(Records excerpted from a collection)
-.-.-

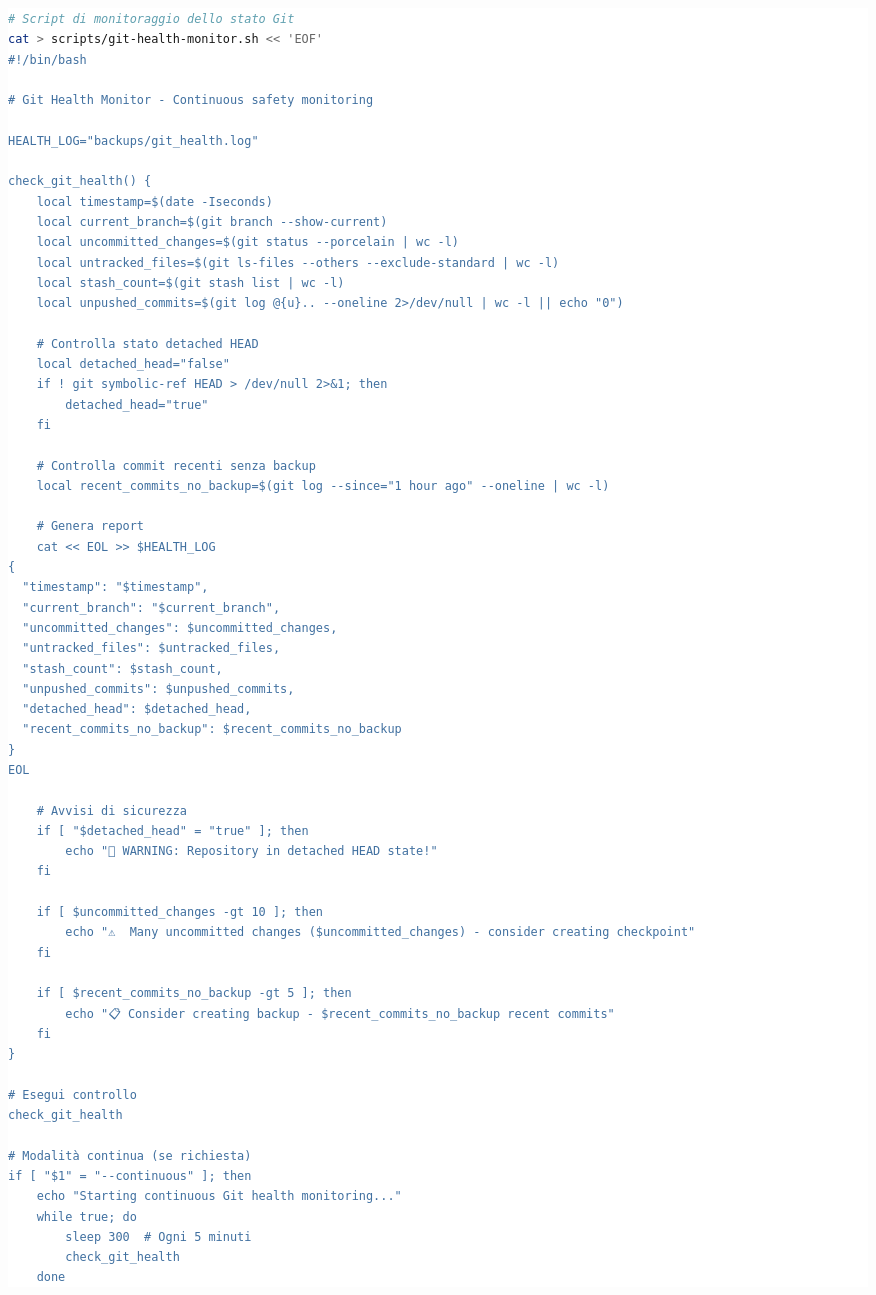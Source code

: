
 ```bash
# Script di monitoraggio dello stato Git
cat > scripts/git-health-monitor.sh << 'EOF'
#!/bin/bash

# Git Health Monitor - Continuous safety monitoring

HEALTH_LOG="backups/git_health.log"

check_git_health() {
    local timestamp=$(date -Iseconds)
    local current_branch=$(git branch --show-current)
    local uncommitted_changes=$(git status --porcelain | wc -l)
    local untracked_files=$(git ls-files --others --exclude-standard | wc -l)
    local stash_count=$(git stash list | wc -l)
    local unpushed_commits=$(git log @{u}.. --oneline 2>/dev/null | wc -l || echo "0")
    
    # Controlla stato detached HEAD
    local detached_head="false"
    if ! git symbolic-ref HEAD > /dev/null 2>&1; then
        detached_head="true"
    fi
    
    # Controlla commit recenti senza backup
    local recent_commits_no_backup=$(git log --since="1 hour ago" --oneline | wc -l)
    
    # Genera report
    cat << EOL >> $HEALTH_LOG
{
  "timestamp": "$timestamp",
  "current_branch": "$current_branch",
  "uncommitted_changes": $uncommitted_changes,
  "untracked_files": $untracked_files,
  "stash_count": $stash_count,
  "unpushed_commits": $unpushed_commits,
  "detached_head": $detached_head,
  "recent_commits_no_backup": $recent_commits_no_backup
}
EOL

    # Avvisi di sicurezza
    if [ "$detached_head" = "true" ]; then
        echo "🚨 WARNING: Repository in detached HEAD state!"
    fi
    
    if [ $uncommitted_changes -gt 10 ]; then
        echo "⚠️  Many uncommitted changes ($uncommitted_changes) - consider creating checkpoint"
    fi
    
    if [ $recent_commits_no_backup -gt 5 ]; then
        echo "📋 Consider creating backup - $recent_commits_no_backup recent commits"
    fi
}

# Esegui controllo
check_git_health

# Modalità continua (se richiesta)
if [ "$1" = "--continuous" ]; then
    echo "Starting continuous Git health monitoring..."
    while true; do
        sleep 300  # Ogni 5 minuti
        check_git_health
    done
```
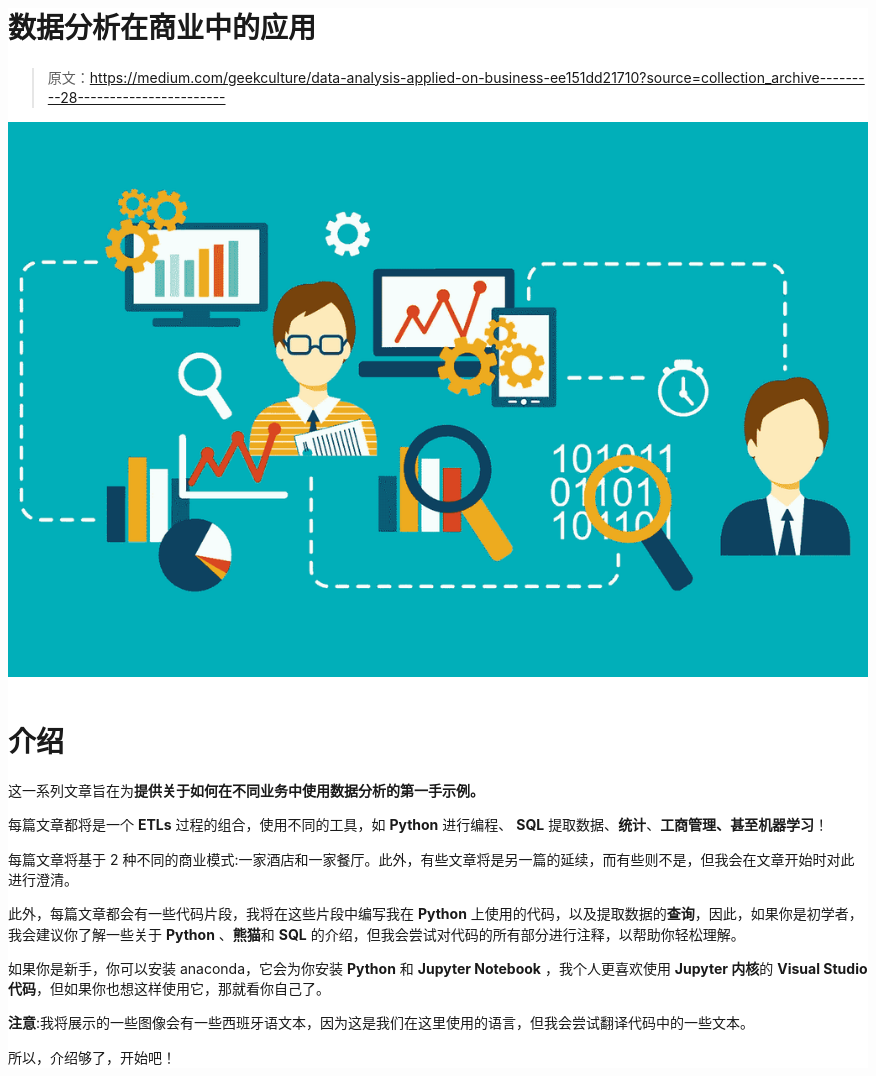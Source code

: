 # 数据分析在商业中的应用

> 原文：<https://medium.com/geekculture/data-analysis-applied-on-business-ee151dd21710?source=collection_archive---------28----------------------->

![](img/39db1b4aea86c7f0059d6c0fbb0de2f0.png)

# 介绍

这一系列文章旨在为**提供关于如何在不同业务中使用数据分析的第一手示例。**

每篇文章都将是一个 **ETLs** 过程的组合，使用不同的工具，如 **Python** 进行编程、 **SQL** 提取数据、**统计**、**工商管理、**甚至**机器学习**！

每篇文章将基于 2 种不同的商业模式:一家酒店和一家餐厅。此外，有些文章将是另一篇的延续，而有些则不是，但我会在文章开始时对此进行澄清。

此外，每篇文章都会有一些代码片段，我将在这些片段中编写我在 **Python** 上使用的代码，以及提取数据的**查询**，因此，如果你是初学者，我会建议你了解一些关于 **Python** 、**熊猫**和 **SQL** 的介绍，但我会尝试对代码的所有部分进行注释，以帮助你轻松理解。

如果你是新手，你可以安装 anaconda，它会为你安装 **Python** 和 **Jupyter Notebook** ，我个人更喜欢使用 **Jupyter 内核**的 **Visual Studio 代码**，但如果你也想这样使用它，那就看你自己了。

**注意**:我将展示的一些图像会有一些西班牙语文本，因为这是我们在这里使用的语言，但我会尝试翻译代码中的一些文本。

所以，介绍够了，开始吧！
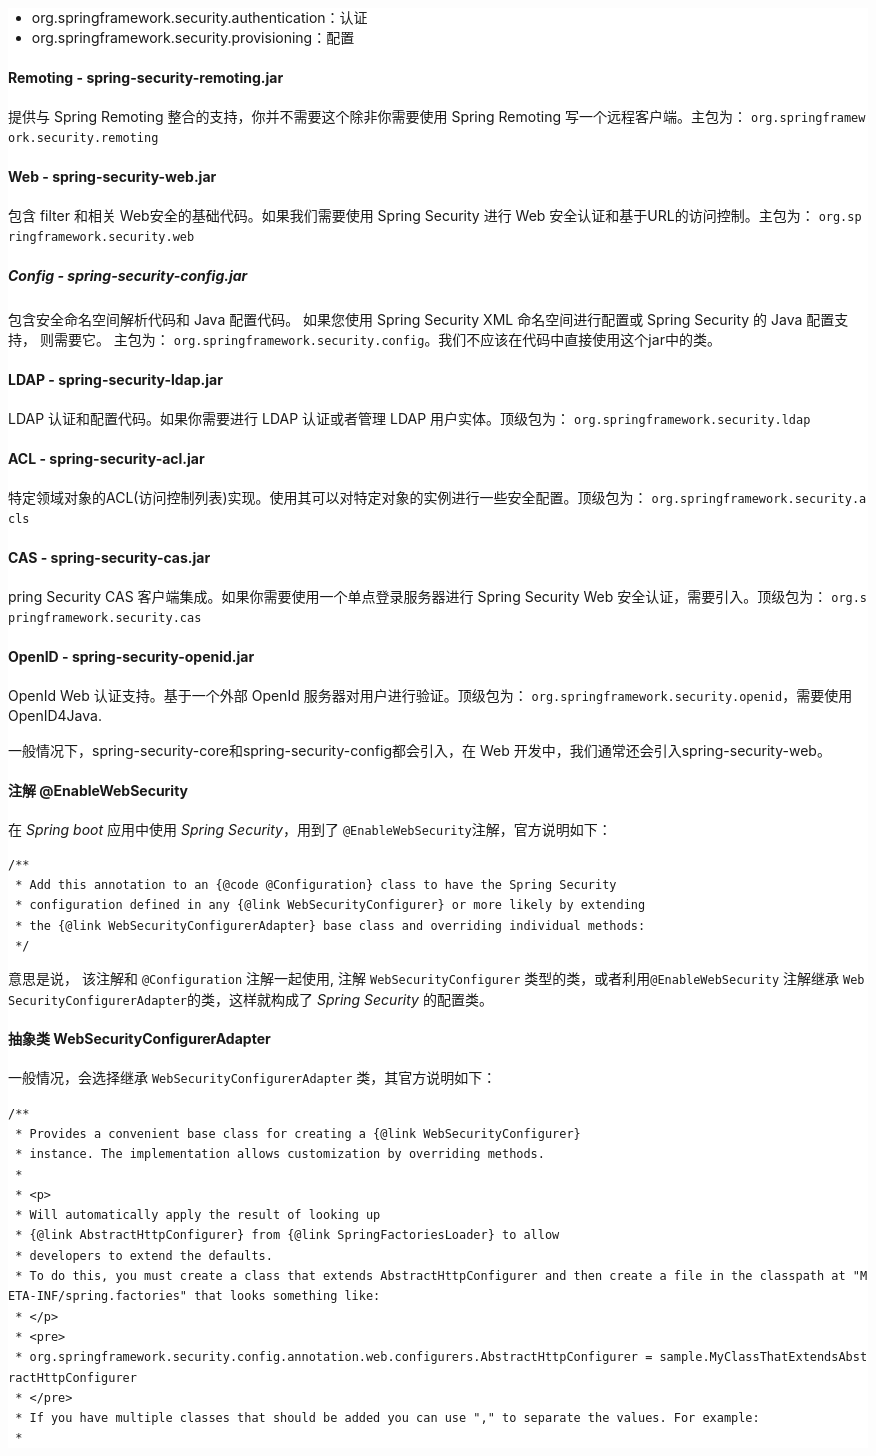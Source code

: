   - org.springframework.security.authentication：认证
  - org.springframework.security.provisioning：配置 

#### Remoting - spring-security-remoting.jar   
提供与 Spring Remoting 整合的支持，你并不需要这个除非你需要使用 Spring Remoting 写一个远程客户端。主包为： `org.springframework.security.remoting`   

#### Web - spring-security-web.jar  
包含 filter 和相关 Web安全的基础代码。如果我们需要使用 Spring Security 进行 Web 安全认证和基于URL的访问控制。主包为： `org.springframework.security.web`

##### Config - spring-security-config.jar   
包含安全命名空间解析代码和 Java 配置代码。 如果您使用 Spring Security XML 命名空间进行配置或 Spring Security 的 Java 配置支持，
则需要它。 主包为： `org.springframework.security.config`。我们不应该在代码中直接使用这个jar中的类。   

#### LDAP - spring-security-ldap.jar  
LDAP 认证和配置代码。如果你需要进行 LDAP 认证或者管理 LDAP 用户实体。顶级包为： `org.springframework.security.ldap`  

#### ACL - spring-security-acl.jar   
特定领域对象的ACL(访问控制列表)实现。使用其可以对特定对象的实例进行一些安全配置。顶级包为： `org.springframework.security.acls`   

#### CAS - spring-security-cas.jar   
pring Security CAS 客户端集成。如果你需要使用一个单点登录服务器进行 Spring Security Web 安全认证，需要引入。顶级包为： `org.springframework.security.cas`    

#### OpenID - spring-security-openid.jar     
OpenId Web 认证支持。基于一个外部 OpenId 服务器对用户进行验证。顶级包为： `org.springframework.security.openid`，需要使用 OpenID4Java.    
  
一般情况下，spring-security-core和spring-security-config都会引入，在 Web 开发中，我们通常还会引入spring-security-web。     

#### 注解 @EnableWebSecurity
在 *Spring boot* 应用中使用 *Spring Security*，用到了 `@EnableWebSecurity`注解，官方说明如下：    

```
/**
 * Add this annotation to an {@code @Configuration} class to have the Spring Security
 * configuration defined in any {@link WebSecurityConfigurer} or more likely by extending
 * the {@link WebSecurityConfigurerAdapter} base class and overriding individual methods:
 */
```

意思是说， 该注解和 `@Configuration` 注解一起使用, 注解 `WebSecurityConfigurer` 类型的类，或者利用`@EnableWebSecurity` 
注解继承 `WebSecurityConfigurerAdapter`的类，这样就构成了 *Spring Security* 的配置类。

#### 抽象类 WebSecurityConfigurerAdapter
一般情况，会选择继承 `WebSecurityConfigurerAdapter` 类，其官方说明如下：
```
/**
 * Provides a convenient base class for creating a {@link WebSecurityConfigurer}
 * instance. The implementation allows customization by overriding methods.
 *
 * <p>
 * Will automatically apply the result of looking up
 * {@link AbstractHttpConfigurer} from {@link SpringFactoriesLoader} to allow
 * developers to extend the defaults.
 * To do this, you must create a class that extends AbstractHttpConfigurer and then create a file in the classpath at "META-INF/spring.factories" that looks something like:
 * </p>
 * <pre>
 * org.springframework.security.config.annotation.web.configurers.AbstractHttpConfigurer = sample.MyClassThatExtendsAbstractHttpConfigurer
 * </pre>
 * If you have multiple classes that should be added you can use "," to separate the values. For example:
 *
```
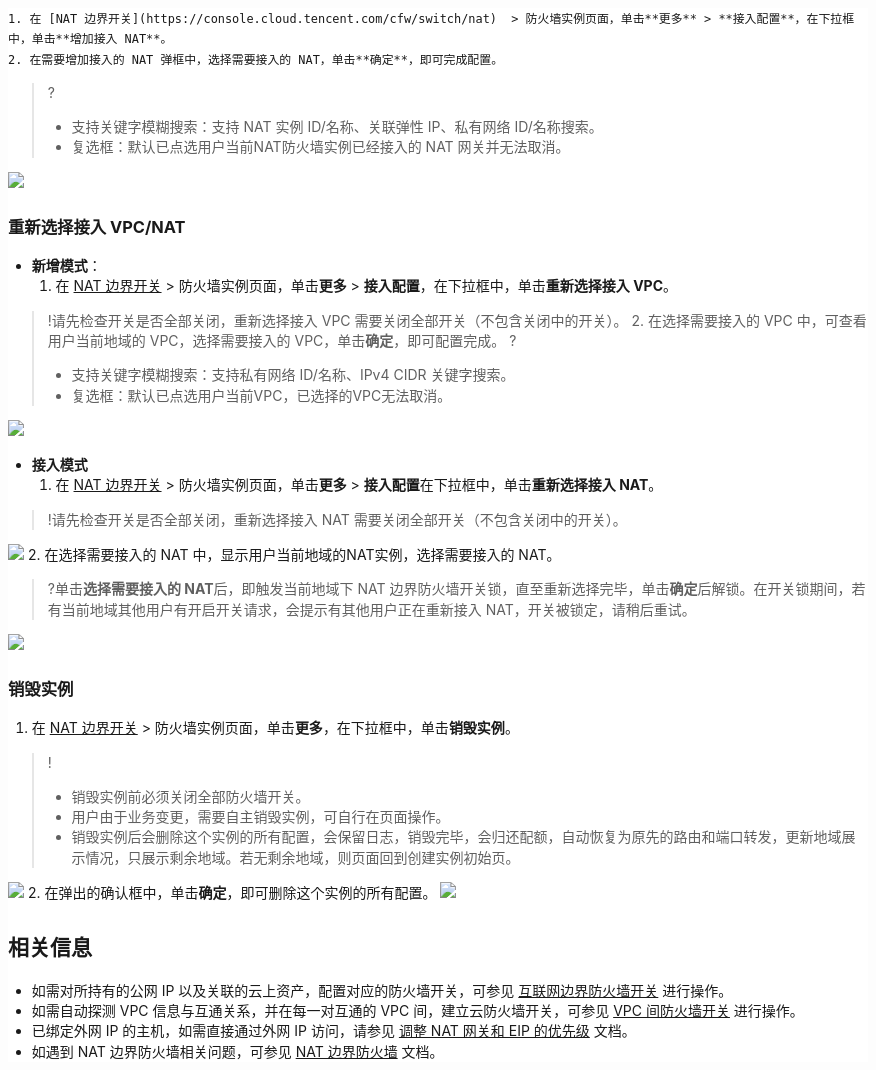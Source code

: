 	1. 在 [NAT 边界开关](https://console.cloud.tencent.com/cfw/switch/nat)  > 防火墙实例页面，单击**更多** > **接入配置**，在下拉框中，单击**增加接入 NAT**。
	2. 在需要增加接入的 NAT 弹框中，选择需要接入的 NAT，单击**确定**，即可完成配置。
>?
>- 支持关键字模糊搜索：支持 NAT 实例 ID/名称、关联弹性 IP、私有网络 ID/名称搜索。
>- 复选框：默认已点选用户当前NAT防火墙实例已经接入的 NAT 网关并无法取消。
>
![](https://main.qcloudimg.com/raw/cb8f1cef4a08eff10d1fee3f2235f52e.png)

### 重新选择接入 VPC/NAT
- **新增模式**：
	1. 在 [NAT 边界开关](https://console.cloud.tencent.com/cfw/switch/nat)  > 防火墙实例页面，单击**更多** > **接入配置**，在下拉框中，单击**重新选择接入 VPC**。
>!请先检查开关是否全部关闭，重新选择接入 VPC 需要关闭全部开关（不包含关闭中的开关）。
	2. 在选择需要接入的 VPC 中，可查看用户当前地域的 VPC，选择需要接入的 VPC，单击**确定**，即可配置完成。
>?
>- 支持关键字模糊搜索：支持私有网络 ID/名称、IPv4 CIDR 关键字搜索。
>- 复选框：默认已点选用户当前VPC，已选择的VPC无法取消。
>
![](https://main.qcloudimg.com/raw/84c28123657f84e2a66ccd151217facb.png)

- **接入模式**
	1. 在 [NAT 边界开关](https://console.cloud.tencent.com/cfw/switch/nat)  > 防火墙实例页面，单击**更多** > **接入配置**在下拉框中，单击**重新选择接入 NAT**。	
>!请先检查开关是否全部关闭，重新选择接入 NAT 需要关闭全部开关（不包含关闭中的开关）。
>
![](https://qcloudimg.tencent-cloud.cn/raw/b709b3e876e8d4feebfe7c6976d2fbc7.png)
	2. 在选择需要接入的 NAT 中，显示用户当前地域的NAT实例，选择需要接入的 NAT。
>?单击**选择需要接入的 NAT**后，即触发当前地域下 NAT 边界防火墙开关锁，直至重新选择完毕，单击**确定**后解锁。在开关锁期间，若有当前地域其他用户有开启开关请求，会提示有其他用户正在重新接入 NAT，开关被锁定，请稍后重试。
>
![](https://main.qcloudimg.com/raw/2ceceebd9fec596963f24f4c6c417719.png)

### 销毁实例
1. 在 [NAT 边界开关](https://console.cloud.tencent.com/cfw/switch/nat)  > 防火墙实例页面，单击**更多**，在下拉框中，单击**销毁实例**。
>!
>- 销毁实例前必须关闭全部防火墙开关。
>- 用户由于业务变更，需要自主销毁实例，可自行在页面操作。
>- 销毁实例后会删除这个实例的所有配置，会保留日志，销毁完毕，会归还配额，自动恢复为原先的路由和端口转发，更新地域展示情况，只展示剩余地域。若无剩余地域，则页面回到创建实例初始页。
>
![](https://qcloudimg.tencent-cloud.cn/raw/5cd25c3211eab55fcc4cdb9ff78c219e.png)
2. 在弹出的确认框中，单击**确定**，即可删除这个实例的所有配置。
![](https://main.qcloudimg.com/raw/8f2e51da92b8c51d84430899a6073241.png)


## 相关信息
- 如需对所持有的公网 IP 以及关联的云上资产，配置对应的防火墙开关，可参见 [互联网边界防火墙开关](https://cloud.tencent.com/document/product/1132/46928) 进行操作。
- 如需自动探测 VPC 信息与互通关系，并在每一对互通的 VPC 间，建立云防火墙开关，可参见 [VPC 间防火墙开关](https://cloud.tencent.com/document/product/1132/46930) 进行操作。
- 已绑定外网 IP 的主机，如需直接通过外网 IP 访问，请参见 [调整 NAT 网关和 EIP 的优先级](https://cloud.tencent.com/document/product/552/30012) 文档。
- 如遇到 NAT 边界防火墙相关问题，可参见 [NAT 边界防火墙](https://cloud.tencent.com/document/product/1132/56868) 文档。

-.-.-

• _ACTIVITY_
Begin at the line in the entries above that has "如果你是新手，你可以安装 anaconda，它会为你安装 **Python**", stop after the line that has "#### Remoting - spring-security-remoting.jar", and output exactly those lines without pictures.

• _ANSWER TO THIS EXERCISE_
如果你是新手，你可以安装 anaconda，它会为你安装 **Python** 和 **Jupyter Notebook** ，我个人更喜欢使用 **Jupyter 内核**的 **Visual Studio 代码**，但如果你也想这样使用它，那就看你自己了。

**注意**:我将展示的一些图像会有一些西班牙语文本，因为这是我们在这里使用的语言，但我会尝试翻译代码中的一些文本。

所以，介绍够了，开始吧！
Source code

:   - org.springframework.security.authentication：认证
  - org.springframework.security.provisioning：配置 

#### Remoting - spring-security-remoting.jar   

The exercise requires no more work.